Al-Watan reported that the soccer players involved in this affair were from the Al-Taif region, and that some of them belonged to the region's well-known Al-Rashid team. In another article, Al-Rashid captain Ja'far 'Attas said that three of his players had left the team. A few days later, team members confirmed that the three had become devout and, under the influence of various fatwas , had begun to believe that soccer was forbidden by religious law.
One of the three, Majid Al-Sawat, was arrested while planning to carry out a suicide bombing in Iraq. He appeared on Al-Iraqiya TV four months ago, claiming that he had fallen victim to one of the groups which take those who come to Iraq and hold them against their will in order to make them commit acts of terrorism.
One of the anti-soccer fatwas was published in full in Al-Watan on August 25, 2005. It is very long and we will not reproduce it in full, but the opening section gives the tone. The fatwa declared that it is only permissible to play soccer when its rules are different than the accepted international rules. This was based on a hadith [Prophetic tradition] which forbids Muslims to imitate Christians and Jews. The fatwa read:
1. Don't play soccer with four lines [surrounding the field], since this is the way of the non-believers, and the international soccer rules require drawing [these lines] before playing.
2. One should not use the terminology established by the non-believers and the polytheists, like: 'foul,' 'penalty kick,' 'corner kick,' 'goal,' and 'out of bounds.' Whoever pronounces these terms should be punished, reprimanded, kicked out of the game, and should even be told in public: 'You have come to resemble the non-believers and the polytheists, and this has been forbidden.'
The Saudi authorities were quick to rebut these claims.

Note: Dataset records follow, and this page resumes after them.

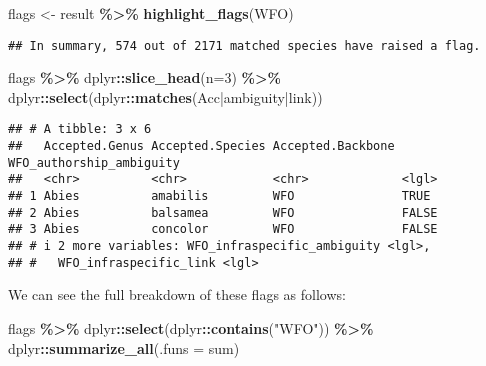 \documentclass[
  11pt,
]{article}
\newenvironment{Shaded}{\begin{snugshade}}{\end{snugshade}}
\newcommand{\AttributeTok}[1]{\textcolor[rgb]{0.13,0.29,0.53}{#1}}
\newcommand{\DecValTok}[1]{\textcolor[rgb]{0.00,0.00,0.81}{#1}}
\newcommand{\FunctionTok}[1]{\textcolor[rgb]{0.13,0.29,0.53}{\textbf{#1}}}
\newcommand{\NormalTok}[1]{#1}
\newcommand{\OtherTok}[1]{\textcolor[rgb]{0.56,0.35,0.01}{#1}}
\newcommand{\SpecialCharTok}[1]{\textcolor[rgb]{0.81,0.36,0.00}{\textbf{#1}}}
\newcommand{\StringTok}[1]{\textcolor[rgb]{0.31,0.60,0.02}{#1}}
\begin{document}
\begin{Shaded}
\begin{Highlighting}[]
\NormalTok{flags }\OtherTok{\textless{}{-}}\NormalTok{ result }\SpecialCharTok{\%\textgreater{}\%} \FunctionTok{highlight\_flags}\NormalTok{(}\StringTok{\textquotesingle{}WFO\textquotesingle{}}\NormalTok{)}
\end{Highlighting}
\end{Shaded}

\begin{verbatim}
## In summary, 574 out of 2171 matched species have raised a flag.
\end{verbatim}

\begin{Shaded}
\begin{Highlighting}[]
\NormalTok{flags }\SpecialCharTok{\%\textgreater{}\%} 
\NormalTok{  dplyr}\SpecialCharTok{::}\FunctionTok{slice\_head}\NormalTok{(}\AttributeTok{n=}\DecValTok{3}\NormalTok{) }\SpecialCharTok{\%\textgreater{}\%} 
\NormalTok{  dplyr}\SpecialCharTok{::}\FunctionTok{select}\NormalTok{(dplyr}\SpecialCharTok{::}\FunctionTok{matches}\NormalTok{(}\StringTok{\textquotesingle{}Acc|ambiguity|link\textquotesingle{}}\NormalTok{))}
\end{Highlighting}
\end{Shaded}

\begin{verbatim}
## # A tibble: 3 x 6
##   Accepted.Genus Accepted.Species Accepted.Backbone WFO_authorship_ambiguity
##   <chr>          <chr>            <chr>             <lgl>                   
## 1 Abies          amabilis         WFO               TRUE                    
## 2 Abies          balsamea         WFO               FALSE                   
## 3 Abies          concolor         WFO               FALSE                   
## # i 2 more variables: WFO_infraspecific_ambiguity <lgl>,
## #   WFO_infraspecific_link <lgl>
\end{verbatim}

We can see the full breakdown of these flags as follows:

\begin{Shaded}
\begin{Highlighting}[]
\NormalTok{flags }\SpecialCharTok{\%\textgreater{}\%}\NormalTok{ dplyr}\SpecialCharTok{::}\FunctionTok{select}\NormalTok{(dplyr}\SpecialCharTok{::}\FunctionTok{contains}\NormalTok{(}\StringTok{"WFO"}\NormalTok{)) }\SpecialCharTok{\%\textgreater{}\%}\NormalTok{ dplyr}\SpecialCharTok{::}\FunctionTok{summarize\_all}\NormalTok{(}\AttributeTok{.funs =}\NormalTok{ sum)}
\end{Highlighting}
\end{Shaded}
\end{document}
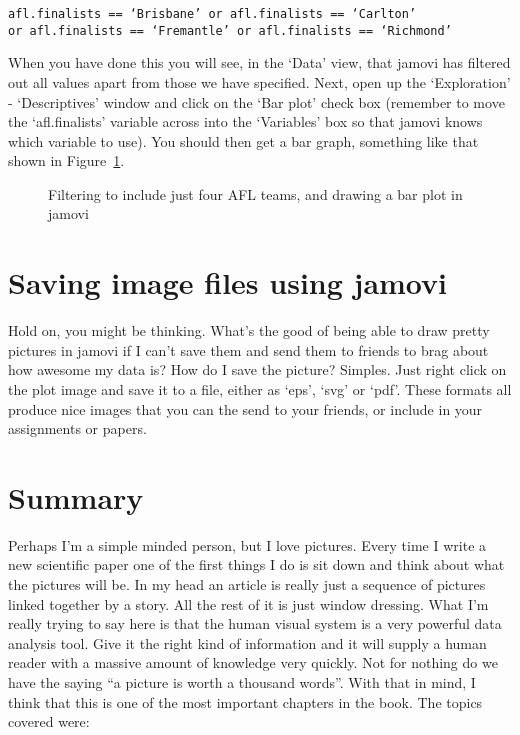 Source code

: \texttt{afl.finalists == `Brisbane' or afl.finalists == `Carlton' \\ \indent or afl.finalists == `Fremantle' or afl.finalists == `Richmond'}  

When you have done this you will see, in the `Data' view, that jamovi has filtered out all values apart from those we have specified. Next, open up the `Exploration' - `Descriptives' window and click on the `Bar plot' check box (remember to move the `afl.finalists' variable across into the `Variables' box so that jamovi knows which variable to use). You should then get a bar graph, something like that shown in Figure~\ref{fig:bar1}.

\vspace{0.5cm}
\begin{figure}[htp]
\begin{center}
\caption{Filtering to include just four AFL teams, and drawing a bar plot in jamovi}
\label{fig:bar1}
\end{center}
\end{figure}

\section{Saving image files using jamovi~\label{sec:saveimage}}

Hold on, you might be thinking. What's the good of being able to draw pretty pictures in jamovi if I can't save them and send them to friends to brag about how awesome my data is? How do I save the picture? Simples. Just right click on the plot image and save it to a file, either as `eps', `svg' or `pdf'. These formats all produce nice images that you can the send to your friends, or include in your assignments or papers.


\section{Summary}

Perhaps I'm a simple minded person, but I love pictures. Every time I write a new scientific paper one of the first things I do is sit down and think about what the pictures will be. In my head an article is really just a sequence of pictures linked together by a story. All the rest of it is just window dressing. What I'm really trying to say here is that the human visual system is a very powerful data analysis tool. Give it the right kind of information and it will supply a human reader with a massive amount of knowledge very quickly. Not for nothing do we have the saying ``a picture is worth a thousand words''. With that in mind, I think that this is one of the most important chapters in the book. The topics covered were:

Sheikh 'Abd Al-Muhsin Al-'Abikan, an advisor in the Saudi Justice Department, said that soccer is permitted so long as various shari'a prohibitions are not violated. According to him, the interpretation concerning the 'rules of the game and the prohibition against using terms such as "foul", "penalty kick" etc. is misguided, since even the Prophet Muhammad used non-Arabic expressions in the hadith, and even Allah used some non-Arabic words in His book [the Koran]. Therefore there is nothing wrong with occasionally using a language that is not [the language] of the Arabs, and this is not considered imitation [of the non-believers].
What is more, 'There is nothing wrong with the lines [surrounding the field], the referee, and the soccer rules. All things that come from the West but are not unique to it are permitted. Soccer has become a world sport and does not belong only to the non-believers. The conditions that some people have established in order to distinguish [Muslims] from non-believers are extreme and derive from a lack of understanding of the shari'a and the literature of religious law.' Al-'Abikan also warned young people not to heed fatwas of this kind and recommended that they approach senior religious authorities and ask them to issue fatwas on important issues like these.